*TO DO:* Would you reproduce the listing exactly, leaving nothing out?

*EXERCISE DATA:*
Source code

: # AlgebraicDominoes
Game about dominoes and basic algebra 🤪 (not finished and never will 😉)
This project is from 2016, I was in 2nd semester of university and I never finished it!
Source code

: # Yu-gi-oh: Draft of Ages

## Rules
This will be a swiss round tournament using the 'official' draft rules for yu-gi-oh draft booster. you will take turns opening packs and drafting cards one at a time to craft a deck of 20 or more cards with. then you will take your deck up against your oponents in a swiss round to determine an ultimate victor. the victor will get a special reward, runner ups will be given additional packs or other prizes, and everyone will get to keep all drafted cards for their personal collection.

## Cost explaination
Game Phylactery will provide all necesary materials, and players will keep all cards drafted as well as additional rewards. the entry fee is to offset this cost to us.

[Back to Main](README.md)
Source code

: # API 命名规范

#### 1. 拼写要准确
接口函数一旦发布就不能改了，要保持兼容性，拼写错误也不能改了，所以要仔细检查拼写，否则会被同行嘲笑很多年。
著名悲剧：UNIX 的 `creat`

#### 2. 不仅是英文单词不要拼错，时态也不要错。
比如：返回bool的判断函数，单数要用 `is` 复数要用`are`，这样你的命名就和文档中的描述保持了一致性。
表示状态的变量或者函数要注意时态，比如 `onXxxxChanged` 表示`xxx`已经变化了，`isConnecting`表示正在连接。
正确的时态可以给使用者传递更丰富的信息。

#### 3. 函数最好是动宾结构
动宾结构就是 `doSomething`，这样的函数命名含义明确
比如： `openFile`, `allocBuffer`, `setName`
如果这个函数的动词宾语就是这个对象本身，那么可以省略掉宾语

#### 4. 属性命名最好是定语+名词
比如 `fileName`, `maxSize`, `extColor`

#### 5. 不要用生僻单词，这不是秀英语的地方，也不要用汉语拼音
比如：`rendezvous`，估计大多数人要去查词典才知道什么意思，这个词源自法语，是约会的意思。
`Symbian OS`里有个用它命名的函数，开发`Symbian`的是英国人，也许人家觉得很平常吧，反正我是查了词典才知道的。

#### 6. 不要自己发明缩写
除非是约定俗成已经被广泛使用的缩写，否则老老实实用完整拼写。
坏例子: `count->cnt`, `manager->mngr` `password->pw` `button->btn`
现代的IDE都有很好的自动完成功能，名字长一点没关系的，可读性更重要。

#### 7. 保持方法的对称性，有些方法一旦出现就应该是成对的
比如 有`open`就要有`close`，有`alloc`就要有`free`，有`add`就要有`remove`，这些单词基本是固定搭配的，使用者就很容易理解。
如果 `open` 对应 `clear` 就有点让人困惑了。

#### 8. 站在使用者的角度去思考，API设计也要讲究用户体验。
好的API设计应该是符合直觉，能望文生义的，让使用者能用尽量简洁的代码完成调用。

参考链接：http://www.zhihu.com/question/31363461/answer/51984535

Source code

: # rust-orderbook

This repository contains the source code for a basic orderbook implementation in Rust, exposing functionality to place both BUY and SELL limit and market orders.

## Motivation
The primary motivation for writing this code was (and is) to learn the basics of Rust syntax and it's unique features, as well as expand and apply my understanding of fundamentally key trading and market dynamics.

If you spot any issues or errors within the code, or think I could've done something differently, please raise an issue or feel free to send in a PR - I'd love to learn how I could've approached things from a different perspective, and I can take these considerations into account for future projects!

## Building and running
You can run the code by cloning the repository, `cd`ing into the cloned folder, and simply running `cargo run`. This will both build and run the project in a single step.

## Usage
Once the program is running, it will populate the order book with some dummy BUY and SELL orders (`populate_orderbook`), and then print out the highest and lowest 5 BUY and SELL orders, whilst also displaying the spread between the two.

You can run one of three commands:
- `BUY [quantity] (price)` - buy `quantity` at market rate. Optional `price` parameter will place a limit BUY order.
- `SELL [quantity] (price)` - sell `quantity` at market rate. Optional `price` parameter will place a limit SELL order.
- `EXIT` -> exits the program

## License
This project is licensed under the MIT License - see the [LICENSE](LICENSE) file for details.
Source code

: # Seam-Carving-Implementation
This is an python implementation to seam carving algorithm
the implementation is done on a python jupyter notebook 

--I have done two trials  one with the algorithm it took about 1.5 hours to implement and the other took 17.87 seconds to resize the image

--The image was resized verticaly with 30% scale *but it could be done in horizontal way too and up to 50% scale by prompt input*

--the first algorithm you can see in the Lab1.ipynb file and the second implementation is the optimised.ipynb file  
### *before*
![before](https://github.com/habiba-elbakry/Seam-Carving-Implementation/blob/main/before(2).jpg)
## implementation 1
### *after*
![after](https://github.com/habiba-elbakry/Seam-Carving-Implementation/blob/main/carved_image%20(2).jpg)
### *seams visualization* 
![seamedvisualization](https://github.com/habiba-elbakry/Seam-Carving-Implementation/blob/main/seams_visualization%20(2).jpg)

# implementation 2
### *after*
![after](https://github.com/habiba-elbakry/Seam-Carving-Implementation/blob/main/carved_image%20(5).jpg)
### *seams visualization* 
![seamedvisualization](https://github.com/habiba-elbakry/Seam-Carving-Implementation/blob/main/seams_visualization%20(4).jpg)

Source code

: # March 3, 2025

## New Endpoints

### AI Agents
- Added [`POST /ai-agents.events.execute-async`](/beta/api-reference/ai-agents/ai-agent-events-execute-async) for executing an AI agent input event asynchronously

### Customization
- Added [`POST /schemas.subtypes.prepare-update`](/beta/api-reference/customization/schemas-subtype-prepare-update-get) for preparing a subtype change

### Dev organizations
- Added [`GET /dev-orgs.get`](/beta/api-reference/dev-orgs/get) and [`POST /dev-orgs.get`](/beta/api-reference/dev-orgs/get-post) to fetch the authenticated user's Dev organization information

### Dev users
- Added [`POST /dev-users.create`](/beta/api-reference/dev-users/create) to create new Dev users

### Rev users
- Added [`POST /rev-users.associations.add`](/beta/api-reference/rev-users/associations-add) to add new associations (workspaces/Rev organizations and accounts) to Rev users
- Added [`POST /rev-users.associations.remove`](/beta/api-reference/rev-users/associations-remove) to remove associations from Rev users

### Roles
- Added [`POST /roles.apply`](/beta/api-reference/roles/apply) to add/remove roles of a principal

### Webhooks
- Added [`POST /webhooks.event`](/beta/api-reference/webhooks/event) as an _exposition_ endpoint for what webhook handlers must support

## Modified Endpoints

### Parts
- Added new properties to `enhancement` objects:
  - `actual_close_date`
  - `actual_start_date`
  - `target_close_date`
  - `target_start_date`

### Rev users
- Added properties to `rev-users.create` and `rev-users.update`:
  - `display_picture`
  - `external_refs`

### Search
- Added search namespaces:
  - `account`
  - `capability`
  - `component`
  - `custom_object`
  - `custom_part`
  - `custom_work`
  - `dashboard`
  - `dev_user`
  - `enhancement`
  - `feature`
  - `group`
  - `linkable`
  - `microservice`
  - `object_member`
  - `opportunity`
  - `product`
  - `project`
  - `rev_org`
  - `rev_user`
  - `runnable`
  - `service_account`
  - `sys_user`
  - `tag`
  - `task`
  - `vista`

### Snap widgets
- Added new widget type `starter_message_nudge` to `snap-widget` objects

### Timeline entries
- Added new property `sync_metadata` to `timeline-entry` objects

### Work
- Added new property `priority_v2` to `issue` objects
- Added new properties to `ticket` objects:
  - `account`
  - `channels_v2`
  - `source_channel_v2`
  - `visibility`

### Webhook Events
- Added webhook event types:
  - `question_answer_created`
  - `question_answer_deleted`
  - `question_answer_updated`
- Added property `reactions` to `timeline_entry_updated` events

*WRITTEN REPLY:*
Source code

: # AlgebraicDominoes
Game about dominoes and basic algebra 🤪 (not finished and never will 😉)
This project is from 2016, I was in 2nd semester of university and I never finished it!
Source code

: # Yu-gi-oh: Draft of Ages

## Rules
This will be a swiss round tournament using the 'official' draft rules for yu-gi-oh draft booster. you will take turns opening packs and drafting cards one at a time to craft a deck of 20 or more cards with. then you will take your deck up against your oponents in a swiss round to determine an ultimate victor. the victor will get a special reward, runner ups will be given additional packs or other prizes, and everyone will get to keep all drafted cards for their personal collection.

## Cost explaination
Game Phylactery will provide all necesary materials, and players will keep all cards drafted as well as additional rewards. the entry fee is to offset this cost to us.

[Back to Main](README.md)
Source code

: # API 命名规范

#### 1. 拼写要准确
接口函数一旦发布就不能改了，要保持兼容性，拼写错误也不能改了，所以要仔细检查拼写，否则会被同行嘲笑很多年。
著名悲剧：UNIX 的 `creat`

#### 2. 不仅是英文单词不要拼错，时态也不要错。
比如：返回bool的判断函数，单数要用 `is` 复数要用`are`，这样你的命名就和文档中的描述保持了一致性。
表示状态的变量或者函数要注意时态，比如 `onXxxxChanged` 表示`xxx`已经变化了，`isConnecting`表示正在连接。
正确的时态可以给使用者传递更丰富的信息。

#### 3. 函数最好是动宾结构
动宾结构就是 `doSomething`，这样的函数命名含义明确
比如： `openFile`, `allocBuffer`, `setName`
如果这个函数的动词宾语就是这个对象本身，那么可以省略掉宾语

#### 4. 属性命名最好是定语+名词
比如 `fileName`, `maxSize`, `extColor`

#### 5. 不要用生僻单词，这不是秀英语的地方，也不要用汉语拼音
比如：`rendezvous`，估计大多数人要去查词典才知道什么意思，这个词源自法语，是约会的意思。
`Symbian OS`里有个用它命名的函数，开发`Symbian`的是英国人，也许人家觉得很平常吧，反正我是查了词典才知道的。

#### 6. 不要自己发明缩写
除非是约定俗成已经被广泛使用的缩写，否则老老实实用完整拼写。
坏例子: `count->cnt`, `manager->mngr` `password->pw` `button->btn`
现代的IDE都有很好的自动完成功能，名字长一点没关系的，可读性更重要。

#### 7. 保持方法的对称性，有些方法一旦出现就应该是成对的
比如 有`open`就要有`close`，有`alloc`就要有`free`，有`add`就要有`remove`，这些单词基本是固定搭配的，使用者就很容易理解。
如果 `open` 对应 `clear` 就有点让人困惑了。

#### 8. 站在使用者的角度去思考，API设计也要讲究用户体验。
好的API设计应该是符合直觉，能望文生义的，让使用者能用尽量简洁的代码完成调用。

参考链接：http://www.zhihu.com/question/31363461/answer/51984535

Source code

: # rust-orderbook

This repository contains the source code for a basic orderbook implementation in Rust, exposing functionality to place both BUY and SELL limit and market orders.

## Motivation
The primary motivation for writing this code was (and is) to learn the basics of Rust syntax and it's unique features, as well as expand and apply my understanding of fundamentally key trading and market dynamics.

If you spot any issues or errors within the code, or think I could've done something differently, please raise an issue or feel free to send in a PR - I'd love to learn how I could've approached things from a different perspective, and I can take these considerations into account for future projects!

## Building and running
You can run the code by cloning the repository, `cd`ing into the cloned folder, and simply running `cargo run`. This will both build and run the project in a single step.

## Usage
Once the program is running, it will populate the order book with some dummy BUY and SELL orders (`populate_orderbook`), and then print out the highest and lowest 5 BUY and SELL orders, whilst also displaying the spread between the two.

You can run one of three commands:
- `BUY [quantity] (price)` - buy `quantity` at market rate. Optional `price` parameter will place a limit BUY order.
- `SELL [quantity] (price)` - sell `quantity` at market rate. Optional `price` parameter will place a limit SELL order.
- `EXIT` -> exits the program

## License
This project is licensed under the MIT License - see the [LICENSE](LICENSE) file for details.
Source code

: # Seam-Carving-Implementation
This is an python implementation to seam carving algorithm
the implementation is done on a python jupyter notebook 

--I have done two trials  one with the algorithm it took about 1.5 hours to implement and the other took 17.87 seconds to resize the image

--The image was resized verticaly with 30% scale *but it could be done in horizontal way too and up to 50% scale by prompt input*

--the first algorithm you can see in the Lab1.ipynb file and the second implementation is the optimised.ipynb file  
### *before*
![before](https://github.com/habiba-elbakry/Seam-Carving-Implementation/blob/main/before(2).jpg)
## implementation 1
### *after*
![after](https://github.com/habiba-elbakry/Seam-Carving-Implementation/blob/main/carved_image%20(2).jpg)
### *seams visualization* 
![seamedvisualization](https://github.com/habiba-elbakry/Seam-Carving-Implementation/blob/main/seams_visualization%20(2).jpg)

# implementation 2
### *after*
![after](https://github.com/habiba-elbakry/Seam-Carving-Implementation/blob/main/carved_image%20(5).jpg)
### *seams visualization* 
![seamedvisualization](https://github.com/habiba-elbakry/Seam-Carving-Implementation/blob/main/seams_visualization%20(4).jpg)

Source code

: # March 3, 2025

## New Endpoints

### AI Agents
- Added [`POST /ai-agents.events.execute-async`](/beta/api-reference/ai-agents/ai-agent-events-execute-async) for executing an AI agent input event asynchronously

### Customization
- Added [`POST /schemas.subtypes.prepare-update`](/beta/api-reference/customization/schemas-subtype-prepare-update-get) for preparing a subtype change

### Dev organizations
- Added [`GET /dev-orgs.get`](/beta/api-reference/dev-orgs/get) and [`POST /dev-orgs.get`](/beta/api-reference/dev-orgs/get-post) to fetch the authenticated user's Dev organization information

### Dev users
- Added [`POST /dev-users.create`](/beta/api-reference/dev-users/create) to create new Dev users

### Rev users
- Added [`POST /rev-users.associations.add`](/beta/api-reference/rev-users/associations-add) to add new associations (workspaces/Rev organizations and accounts) to Rev users
- Added [`POST /rev-users.associations.remove`](/beta/api-reference/rev-users/associations-remove) to remove associations from Rev users

### Roles
- Added [`POST /roles.apply`](/beta/api-reference/roles/apply) to add/remove roles of a principal

### Webhooks
- Added [`POST /webhooks.event`](/beta/api-reference/webhooks/event) as an _exposition_ endpoint for what webhook handlers must support

## Modified Endpoints

### Parts
- Added new properties to `enhancement` objects:
  - `actual_close_date`
  - `actual_start_date`
  - `target_close_date`
  - `target_start_date`

### Rev users
- Added properties to `rev-users.create` and `rev-users.update`:
  - `display_picture`
  - `external_refs`

### Search
- Added search namespaces:
  - `account`
  - `capability`
  - `component`
  - `custom_object`
  - `custom_part`
  - `custom_work`
  - `dashboard`
  - `dev_user`
  - `enhancement`
  - `feature`
  - `group`
  - `linkable`
  - `microservice`
  - `object_member`
  - `opportunity`
  - `product`
  - `project`
  - `rev_org`
  - `rev_user`
  - `runnable`
  - `service_account`
  - `sys_user`
  - `tag`
  - `task`
  - `vista`

### Snap widgets
- Added new widget type `starter_message_nudge` to `snap-widget` objects

### Timeline entries
- Added new property `sync_metadata` to `timeline-entry` objects

### Work
- Added new property `priority_v2` to `issue` objects
- Added new properties to `ticket` objects:
  - `account`
  - `channels_v2`
  - `source_channel_v2`
  - `visibility`

### Webhook Events
- Added webhook event types:
  - `question_answer_created`
  - `question_answer_deleted`
  - `question_answer_updated`
- Added property `reactions` to `timeline_entry_updated` events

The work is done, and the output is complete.